Einen einführenden Vortrag begann Ebru Turhan mit einem Bericht zur Lage der Beitrittsverhandlungen zwischen der EU und der Türkei:
- In den zwei Jahren vor der Zuspitzung der Flüchtlingskrise im Oktober 2015 seien nur zwei Kapitel der Beitrittsverhandlungen eröffnet worden. Dabei habe sich der Prozess vordringlich auf Fortschrittsberichte der Europäischen Kommission beschränkt, während es nur wenige Aussagen der Staats und Regierungschefs gegeben habe. Noch 2014 habe Angela Merkel ihre Skepsis gegenüber einer Vollmitgliedschaft ausgedrückt, sich jedoch für die Öffnung weiterer Kapitel ausgesprochen.
- Im Kontext der Flüchtlingskrise ist die Visaliberalisierung an die erfolgreiche Durchführung des Rücknahmeabkommens zwischen der EU und der Türkei geknüpft worden. Eine Umsetzung der Visaliberalisierung setzt dabei voraus, dass die Türkei einen sogenannten „Fahrplan zur Einführung der Visafreiheit mit der Türkei“ erfüllt. Dieser umfasst 72 Kriterien, beispielsweise den Schutz von Grenzen und Grundrechten. Erst wenn diese erfüllt sind, könne die Kommission einen Vorschlag zur Abschaffung der Visapflicht machen, dem danach noch der Ministerrat und das Europäische Parlament zustimmen müssen. Kritisch hier ist die Gewährung der Visa-Freiheit für Bürger aller EU-Staaten in der Türkei. Zwar besteht diese bereits für einige Länder, einen besonders schwierigen Fall stellt jedoch Zypern dar: Würde die Türkei zypriotischen bürgern Visafreiheit erteilen, käme dies einer Anerkennung Zyperns als Staat gleich. Da eine solche als unwahrscheinlich gilt, stelle sich laut Turhan die Frage, ob die Kommission in diesem Fall einen Kompromiss eingehe.

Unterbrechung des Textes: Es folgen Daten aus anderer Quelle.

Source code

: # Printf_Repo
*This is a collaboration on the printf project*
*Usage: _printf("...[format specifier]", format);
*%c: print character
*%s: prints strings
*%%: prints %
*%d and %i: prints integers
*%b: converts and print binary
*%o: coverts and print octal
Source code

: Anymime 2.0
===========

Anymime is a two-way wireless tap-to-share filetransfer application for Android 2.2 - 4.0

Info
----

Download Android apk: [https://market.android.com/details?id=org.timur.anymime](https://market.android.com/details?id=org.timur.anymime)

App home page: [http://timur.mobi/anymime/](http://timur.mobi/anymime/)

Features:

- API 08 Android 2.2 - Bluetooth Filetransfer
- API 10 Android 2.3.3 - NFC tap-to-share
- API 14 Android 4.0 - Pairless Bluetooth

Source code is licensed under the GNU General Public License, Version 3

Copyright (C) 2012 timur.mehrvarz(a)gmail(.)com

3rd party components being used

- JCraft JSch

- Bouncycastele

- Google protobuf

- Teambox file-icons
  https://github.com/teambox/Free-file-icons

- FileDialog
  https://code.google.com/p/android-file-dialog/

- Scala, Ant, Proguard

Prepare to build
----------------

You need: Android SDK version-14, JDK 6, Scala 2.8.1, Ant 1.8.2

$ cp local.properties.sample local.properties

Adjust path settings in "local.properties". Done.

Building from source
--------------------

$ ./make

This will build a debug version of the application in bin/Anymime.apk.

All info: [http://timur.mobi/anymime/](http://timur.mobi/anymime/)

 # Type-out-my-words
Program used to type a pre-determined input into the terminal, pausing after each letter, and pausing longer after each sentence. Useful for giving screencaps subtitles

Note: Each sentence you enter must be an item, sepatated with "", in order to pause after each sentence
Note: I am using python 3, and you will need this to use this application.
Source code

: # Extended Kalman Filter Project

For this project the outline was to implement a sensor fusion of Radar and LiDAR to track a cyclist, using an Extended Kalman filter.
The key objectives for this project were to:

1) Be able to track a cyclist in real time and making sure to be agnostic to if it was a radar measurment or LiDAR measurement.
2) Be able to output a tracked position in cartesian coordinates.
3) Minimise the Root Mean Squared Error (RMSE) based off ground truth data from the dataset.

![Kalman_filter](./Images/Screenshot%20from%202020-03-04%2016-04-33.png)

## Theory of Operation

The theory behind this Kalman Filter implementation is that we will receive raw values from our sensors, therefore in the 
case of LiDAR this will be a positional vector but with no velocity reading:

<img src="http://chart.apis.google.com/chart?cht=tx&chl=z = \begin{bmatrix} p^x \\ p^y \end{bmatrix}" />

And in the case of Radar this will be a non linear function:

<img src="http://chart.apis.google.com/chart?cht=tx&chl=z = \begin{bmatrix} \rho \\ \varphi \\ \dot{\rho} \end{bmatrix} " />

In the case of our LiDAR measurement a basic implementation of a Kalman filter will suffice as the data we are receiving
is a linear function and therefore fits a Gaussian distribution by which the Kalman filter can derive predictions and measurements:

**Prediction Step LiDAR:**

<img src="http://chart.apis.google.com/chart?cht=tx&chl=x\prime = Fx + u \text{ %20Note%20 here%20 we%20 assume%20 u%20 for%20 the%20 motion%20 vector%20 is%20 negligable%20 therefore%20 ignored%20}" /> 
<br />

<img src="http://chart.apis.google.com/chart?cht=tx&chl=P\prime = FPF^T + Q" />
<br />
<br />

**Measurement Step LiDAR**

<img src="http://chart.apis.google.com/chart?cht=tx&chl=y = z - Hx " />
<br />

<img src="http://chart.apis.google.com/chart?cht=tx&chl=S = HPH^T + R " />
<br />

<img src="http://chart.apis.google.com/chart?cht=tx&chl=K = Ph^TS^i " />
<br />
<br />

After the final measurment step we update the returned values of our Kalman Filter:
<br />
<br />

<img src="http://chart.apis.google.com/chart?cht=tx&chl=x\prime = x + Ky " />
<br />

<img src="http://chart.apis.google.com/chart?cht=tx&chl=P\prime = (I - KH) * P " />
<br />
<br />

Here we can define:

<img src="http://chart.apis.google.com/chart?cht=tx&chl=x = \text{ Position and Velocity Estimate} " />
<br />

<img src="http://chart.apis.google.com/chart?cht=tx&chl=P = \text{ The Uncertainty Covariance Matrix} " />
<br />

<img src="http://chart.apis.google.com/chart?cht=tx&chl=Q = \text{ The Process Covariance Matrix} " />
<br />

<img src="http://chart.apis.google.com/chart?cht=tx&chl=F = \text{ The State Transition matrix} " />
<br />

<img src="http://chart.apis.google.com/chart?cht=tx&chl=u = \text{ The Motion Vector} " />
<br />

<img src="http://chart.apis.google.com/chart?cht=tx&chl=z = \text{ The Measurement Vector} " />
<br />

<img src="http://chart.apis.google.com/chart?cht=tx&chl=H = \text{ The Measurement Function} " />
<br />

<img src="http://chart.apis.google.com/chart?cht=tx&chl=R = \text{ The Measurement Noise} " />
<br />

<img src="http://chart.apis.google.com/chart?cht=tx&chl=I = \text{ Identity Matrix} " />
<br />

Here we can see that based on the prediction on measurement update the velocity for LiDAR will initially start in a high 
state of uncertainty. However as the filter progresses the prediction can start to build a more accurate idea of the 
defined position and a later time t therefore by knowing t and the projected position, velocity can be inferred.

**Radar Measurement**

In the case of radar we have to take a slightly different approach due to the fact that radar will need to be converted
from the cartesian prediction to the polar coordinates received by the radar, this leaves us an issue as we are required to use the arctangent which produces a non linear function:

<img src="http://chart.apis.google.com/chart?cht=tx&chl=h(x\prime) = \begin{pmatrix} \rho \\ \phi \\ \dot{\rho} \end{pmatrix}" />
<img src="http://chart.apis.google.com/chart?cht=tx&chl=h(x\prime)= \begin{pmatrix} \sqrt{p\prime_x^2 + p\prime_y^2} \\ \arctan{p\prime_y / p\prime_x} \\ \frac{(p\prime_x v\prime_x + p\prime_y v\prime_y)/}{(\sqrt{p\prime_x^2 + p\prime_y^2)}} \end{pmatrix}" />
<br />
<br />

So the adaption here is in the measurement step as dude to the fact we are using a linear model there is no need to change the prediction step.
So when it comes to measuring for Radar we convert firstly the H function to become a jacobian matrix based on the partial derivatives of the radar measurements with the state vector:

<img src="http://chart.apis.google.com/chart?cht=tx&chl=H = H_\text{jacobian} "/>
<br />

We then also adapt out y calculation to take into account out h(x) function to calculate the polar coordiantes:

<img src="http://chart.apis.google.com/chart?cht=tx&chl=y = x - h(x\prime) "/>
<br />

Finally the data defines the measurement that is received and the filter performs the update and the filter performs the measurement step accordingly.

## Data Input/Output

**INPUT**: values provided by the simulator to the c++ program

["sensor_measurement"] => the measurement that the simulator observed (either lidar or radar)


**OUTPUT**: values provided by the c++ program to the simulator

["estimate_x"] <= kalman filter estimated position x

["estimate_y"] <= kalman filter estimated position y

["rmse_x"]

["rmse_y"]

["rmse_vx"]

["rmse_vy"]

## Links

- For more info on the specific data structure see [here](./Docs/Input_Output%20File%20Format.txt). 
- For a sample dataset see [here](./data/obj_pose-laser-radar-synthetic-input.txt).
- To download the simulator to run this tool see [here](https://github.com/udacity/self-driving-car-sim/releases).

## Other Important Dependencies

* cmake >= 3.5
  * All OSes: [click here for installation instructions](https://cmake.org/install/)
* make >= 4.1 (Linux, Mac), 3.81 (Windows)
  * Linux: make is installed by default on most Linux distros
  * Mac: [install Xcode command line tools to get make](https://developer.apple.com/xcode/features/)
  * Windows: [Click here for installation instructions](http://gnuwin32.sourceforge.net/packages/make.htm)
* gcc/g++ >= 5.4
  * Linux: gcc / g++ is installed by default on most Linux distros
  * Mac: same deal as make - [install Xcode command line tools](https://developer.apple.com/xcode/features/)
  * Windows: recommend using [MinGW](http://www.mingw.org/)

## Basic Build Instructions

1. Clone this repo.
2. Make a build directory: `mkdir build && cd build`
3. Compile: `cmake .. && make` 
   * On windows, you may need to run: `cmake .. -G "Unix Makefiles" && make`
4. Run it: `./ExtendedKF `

- Vor dem Hintergrund, dass die Ägäis 2015 die Hauptmigrationsroute nach Europa darstellte, wurde am 15. Oktober 2015 ein sogenannter „gemeinsamer Aktionsplan“ zwischen der EU und der Türkei ausgearbeitet. Seitens der Türkei umfasst dieser die Rücknahme von Flüchtlingen, die über die Türkei nach Griechenland migriert sind. Im Gegenzug gewährt die EU finanzielle Unterstützung.
- Den darauffolgenden Novembergipfel zwischen der EU und der Türkei ordnete Turhan als Wendepunkt in den EU-Türkei-Beziehungen ein. Hier sei unter anderem das Kapitel 17 der Beitrittsverhandlungen, zur Wirtschafts- und Währungspolitik geöffnet worden. Zudem wurden die Verhandlungs- und Kooperationsbedingungen modifiziert, indem sich auf einen 2-mal im Jahr stattfindenden EU-Türkei-Gipfel, regelmäßige Treffen auf Ministerebene sowie einen strategischen Wirtschaftsdialog geeinigt wurde.
- Im Anschluss an diesen Gipfel habe Ankara das Zustandekommen des Abkommens an verschiedene Bedingungen, wie die Festlegung eines 1:1 Mechanismus in der Übernahme von Geflüchteten, geknüpft. Diese seien bilateral – besonders zwischen der deutschen Bundesregierung und der Türkei – verhandelt worden, sodass im März 2016 die meisten Forderungen akzeptiert werden konnten.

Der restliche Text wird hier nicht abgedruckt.